Records from a data collection:

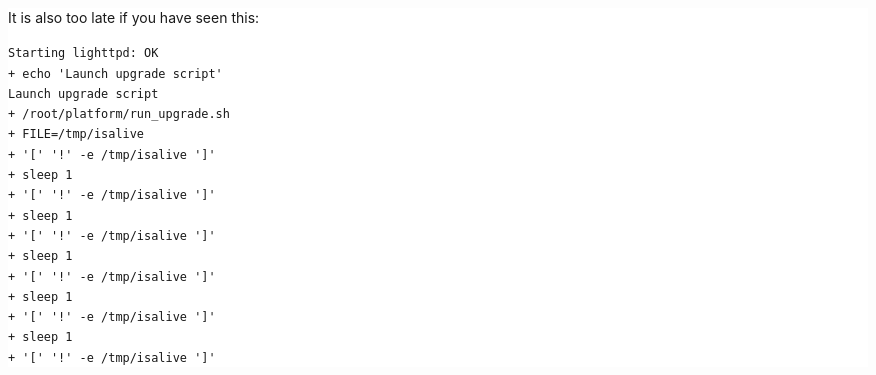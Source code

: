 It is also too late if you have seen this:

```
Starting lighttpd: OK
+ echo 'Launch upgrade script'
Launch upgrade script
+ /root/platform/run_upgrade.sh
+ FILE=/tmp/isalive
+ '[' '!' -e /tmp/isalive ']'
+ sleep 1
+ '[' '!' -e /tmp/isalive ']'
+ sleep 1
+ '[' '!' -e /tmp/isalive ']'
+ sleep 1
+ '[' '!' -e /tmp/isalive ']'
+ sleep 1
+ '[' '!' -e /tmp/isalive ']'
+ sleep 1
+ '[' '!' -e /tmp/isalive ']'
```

EXERCISE >> Repeat, without change, each line of the data above from the one that contains "is also too" through the final line, counting both.

REPLY >>
: It is also too late if you have seen this:

```
Starting lighttpd: OK
+ echo 'Launch upgrade script'
Launch upgrade script
+ /root/platform/run_upgrade.sh
+ FILE=/tmp/isalive
+ '[' '!' -e /tmp/isalive ']'
+ sleep 1
+ '[' '!' -e /tmp/isalive ']'
+ sleep 1
+ '[' '!' -e /tmp/isalive ']'
+ sleep 1
+ '[' '!' -e /tmp/isalive ']'
+ sleep 1
+ '[' '!' -e /tmp/isalive ']'
+ sleep 1
+ '[' '!' -e /tmp/isalive ']'
```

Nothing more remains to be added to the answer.